Naira Devaluation: Pros And Cons, By Experts




Financial experts, analysts, regulators and stakeholders, last week, converged on Lagos to x-ray the pros and cons of naira devaluation against the backdrop of the rising scarcity of dollars, Daily Trust reports.
It was at the maiden edition of the Cable Colloquium, with the theme, “The Naira on Trial: To Devalue or Not.” It was a serious session which examined the vexatious debate on the exchange rate against the backdrop of mounting pressure on President Muhammadu Buhari to devalue the naira.  The president had made it clear and unequivocal that he was not ready to devalue the naira.
Recent developments in the polity have made the debate even more intense and emotional. Among the developments are the restriction of access to some imported goods of 41 items, the ban on sale of dollars to Bureau De Change (BDC) operators amidst the scarcity of the foreign currency.  Most of these developments are precipitated by the shocking and sharp drop in the price of crude oil from over $140 per barrel to around $30.


Is the devaluation of the naira the solution to the nation’s economic woes? This was the poser experts pontificated about, but with an aggregate view that devaluation would not solve the problems of Nigeria if gleaned from the perspective of the country being an import-dependent economy.  
On the panel were the highly focal Governor Adams Oshiomhole (keynote address speaker), renowned economist and chief executive officer, Financial Derivatives, Mr. Bismarck Rewan, director,  Monetary Policy Department  of the Central Bank of Nigeria (CBN), Moses Tule, Labour leader, Comrade Issa Aremu, director-general of the Lagos Chamber of Commerce and Industry (LCCI), Muda Yusuf, and founder and chief executive of BusinessDay, Mr. Frank Aigbogun.
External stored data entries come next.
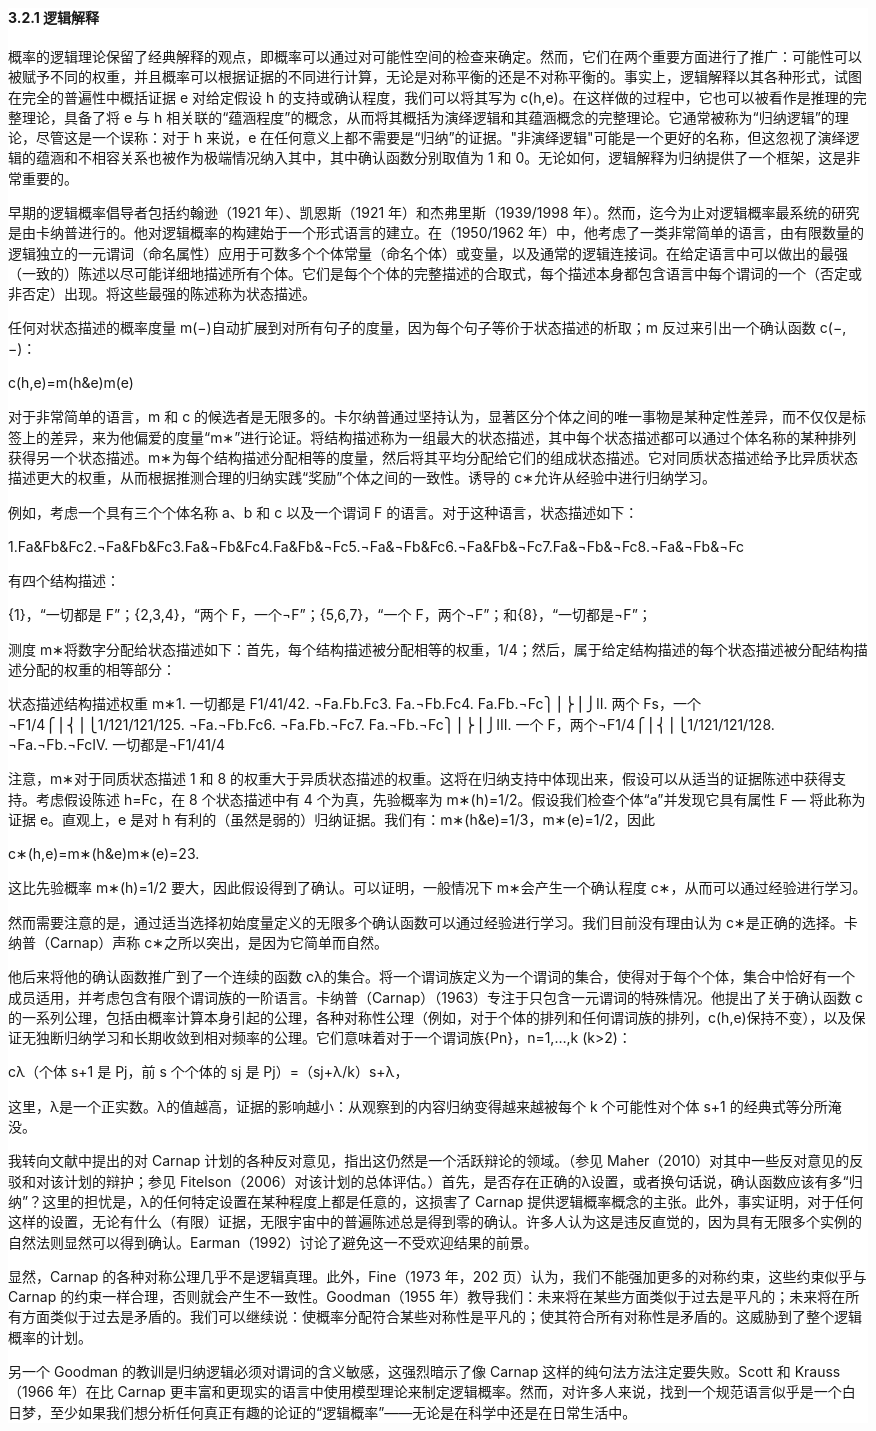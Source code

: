 #### 3.2.1 逻辑解释

概率的逻辑理论保留了经典解释的观点，即概率可以通过对可能性空间的检查来确定。然而，它们在两个重要方面进行了推广：可能性可以被赋予不同的权重，并且概率可以根据证据的不同进行计算，无论是对称平衡的还是不对称平衡的。事实上，逻辑解释以其各种形式，试图在完全的普遍性中概括证据 e 对给定假设 h 的支持或确认程度，我们可以将其写为 c(h,e)。在这样做的过程中，它也可以被看作是推理的完整理论，具备了将 e 与 h 相关联的“蕴涵程度”的概念，从而将其概括为演绎逻辑和其蕴涵概念的完整理论。它通常被称为“归纳逻辑”的理论，尽管这是一个误称：对于 h 来说，e 在任何意义上都不需要是“归纳”的证据。"非演绎逻辑"可能是一个更好的名称，但这忽视了演绎逻辑的蕴涵和不相容关系也被作为极端情况纳入其中，其中确认函数分别取值为 1 和 0。无论如何，逻辑解释为归纳提供了一个框架，这是非常重要的。

早期的逻辑概率倡导者包括约翰逊（1921 年）、凯恩斯（1921 年）和杰弗里斯（1939/1998 年）。然而，迄今为止对逻辑概率最系统的研究是由卡纳普进行的。他对逻辑概率的构建始于一个形式语言的建立。在（1950/1962 年）中，他考虑了一类非常简单的语言，由有限数量的逻辑独立的一元谓词（命名属性）应用于可数多个个体常量（命名个体）或变量，以及通常的逻辑连接词。在给定语言中可以做出的最强（一致的）陈述以尽可能详细地描述所有个体。它们是每个个体的完整描述的合取式，每个描述本身都包含语言中每个谓词的一个（否定或非否定）出现。将这些最强的陈述称为状态描述。

任何对状态描述的概率度量 m(−)自动扩展到对所有句子的度量，因为每个句子等价于状态描述的析取；m 反过来引出一个确认函数 c(−,−)：

c(h,e)=m(h&e)m(e)

对于非常简单的语言，m 和 c 的候选者是无限多的。卡尔纳普通过坚持认为，显著区分个体之间的唯一事物是某种定性差异，而不仅仅是标签上的差异，来为他偏爱的度量“m∗”进行论证。将结构描述称为一组最大的状态描述，其中每个状态描述都可以通过个体名称的某种排列获得另一个状态描述。m∗为每个结构描述分配相等的度量，然后将其平均分配给它们的组成状态描述。它对同质状态描述给予比异质状态描述更大的权重，从而根据推测合理的归纳实践“奖励”个体之间的一致性。诱导的 c∗允许从经验中进行归纳学习。

例如，考虑一个具有三个个体名称 a、b 和 c 以及一个谓词 F 的语言。对于这种语言，状态描述如下：

1.Fa&Fb&Fc2.¬Fa&Fb&Fc3.Fa&¬Fb&Fc4.Fa&Fb&¬Fc5.¬Fa&¬Fb&Fc6.¬Fa&Fb&¬Fc7.Fa&¬Fb&¬Fc8.¬Fa&¬Fb&¬Fc

有四个结构描述：

{1}，“一切都是 F”；{2,3,4}，“两个 F，一个¬F”；{5,6,7}，“一个 F，两个¬F”；和{8}，“一切都是¬F”；

测度 m∗将数字分配给状态描述如下：首先，每个结构描述被分配相等的权重，1/4；然后，属于给定结构描述的每个状态描述被分配结构描述分配的权重的相等部分：

状态描述结构描述权重 m∗1. 一切都是 F1/41/42. ¬Fa.Fb.Fc3. Fa.¬Fb.Fc4. Fa.Fb.¬Fc⎫⎪⎬⎪⎭II. 两个 Fs，一个¬F1/4⎧⎪⎨⎪⎩1/121/121/125. ¬Fa.¬Fb.Fc6. ¬Fa.Fb.¬Fc7. Fa.¬Fb.¬Fc⎫⎪⎬⎪⎭III. 一个 F，两个¬F1/4⎧⎪⎨⎪⎩1/121/121/128. ¬Fa.¬Fb.¬FcIV. 一切都是¬F1/41/4

注意，m∗对于同质状态描述 1 和 8 的权重大于异质状态描述的权重。这将在归纳支持中体现出来，假设可以从适当的证据陈述中获得支持。考虑假设陈述 h=Fc，在 8 个状态描述中有 4 个为真，先验概率为 m∗(h)=1/2。假设我们检查个体“a”并发现它具有属性 F — 将此称为证据 e。直观上，e 是对 h 有利的（虽然是弱的）归纳证据。我们有：m∗(h&e)=1/3，m∗(e)=1/2，因此

c∗(h,e)=m∗(h&e)m∗(e)=23.

这比先验概率 m∗(h)=1/2 要大，因此假设得到了确认。可以证明，一般情况下 m∗会产生一个确认程度 c∗，从而可以通过经验进行学习。

然而需要注意的是，通过适当选择初始度量定义的无限多个确认函数可以通过经验进行学习。我们目前没有理由认为 c∗是正确的选择。卡纳普（Carnap）声称 c∗之所以突出，是因为它简单而自然。

他后来将他的确认函数推广到了一个连续的函数 cλ的集合。将一个谓词族定义为一个谓词的集合，使得对于每个个体，集合中恰好有一个成员适用，并考虑包含有限个谓词族的一阶语言。卡纳普（Carnap）（1963）专注于只包含一元谓词的特殊情况。他提出了关于确认函数 c 的一系列公理，包括由概率计算本身引起的公理，各种对称性公理（例如，对于个体的排列和任何谓词族的排列，c(h,e)保持不变），以及保证无独断归纳学习和长期收敛到相对频率的公理。它们意味着对于一个谓词族{Pn}，n=1,…,k (k>2)：

cλ（个体 s+1 是 Pj，前 s 个个体的 sj 是 Pj）=（sj+λ/k）s+λ，

这里，λ是一个正实数。λ的值越高，证据的影响越小：从观察到的内容归纳变得越来越被每个 k 个可能性对个体 s+1 的经典式等分所淹没。

我转向文献中提出的对 Carnap 计划的各种反对意见，指出这仍然是一个活跃辩论的领域。（参见 Maher（2010）对其中一些反对意见的反驳和对该计划的辩护；参见 Fitelson（2006）对该计划的总体评估。）首先，是否存在正确的λ设置，或者换句话说，确认函数应该有多“归纳”？这里的担忧是，λ的任何特定设置在某种程度上都是任意的，这损害了 Carnap 提供逻辑概率概念的主张。此外，事实证明，对于任何这样的设置，无论有什么（有限）证据，无限宇宙中的普遍陈述总是得到零的确认。许多人认为这是违反直觉的，因为具有无限多个实例的自然法则显然可以得到确认。Earman（1992）讨论了避免这一不受欢迎结果的前景。

显然，Carnap 的各种对称公理几乎不是逻辑真理。此外，Fine（1973 年，202 页）认为，我们不能强加更多的对称约束，这些约束似乎与 Carnap 的约束一样合理，否则就会产生不一致性。Goodman（1955 年）教导我们：未来将在某些方面类似于过去是平凡的；未来将在所有方面类似于过去是矛盾的。我们可以继续说：使概率分配符合某些对称性是平凡的；使其符合所有对称性是矛盾的。这威胁到了整个逻辑概率的计划。

另一个 Goodman 的教训是归纳逻辑必须对谓词的含义敏感，这强烈暗示了像 Carnap 这样的纯句法方法注定要失败。Scott 和 Krauss（1966 年）在比 Carnap 更丰富和更现实的语言中使用模型理论来制定逻辑概率。然而，对许多人来说，找到一个规范语言似乎是一个白日梦，至少如果我们想分析任何真正有趣的论证的“逻辑概率”——无论是在科学中还是在日常生活中。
Oshiomhole, who opened the discussion, traced the history of crude oil price fall from $148 per barrel to the current price of about $30. When things were perfect with crude oil at $148 per barrel, there was no debate on whether naira should be devalued or not, he said, adding that unfortunately, government didn’t take a deliberate action to save for the rainy day. Suddenly, oil price dropped to N110, N50 and N30 in quick sequence, with the consequence being the drop in the monthly earning accrued to the nation and the depletion of the country’s foreign reserve.
Given the sharp drop in the price of crude oil, the three tiers of government now find it increasingly difficult to meet their monthly obligations as the amount shared on a monthly basis dropped significantly. This has resorted to the current situation where state governments now owe their workers. 
Quoting a figure from the CBN, Oshiomhole observed that the foreign reserve was $42.8billion as at 2014, and it dropped at the beginning of 2015 to $37.3billion. Currently, it is about $28billion. 
He said foreign reserve was coming down because while the earning from oil dropped, Nigerians’ appetite for imports and foreign goods had not reduced.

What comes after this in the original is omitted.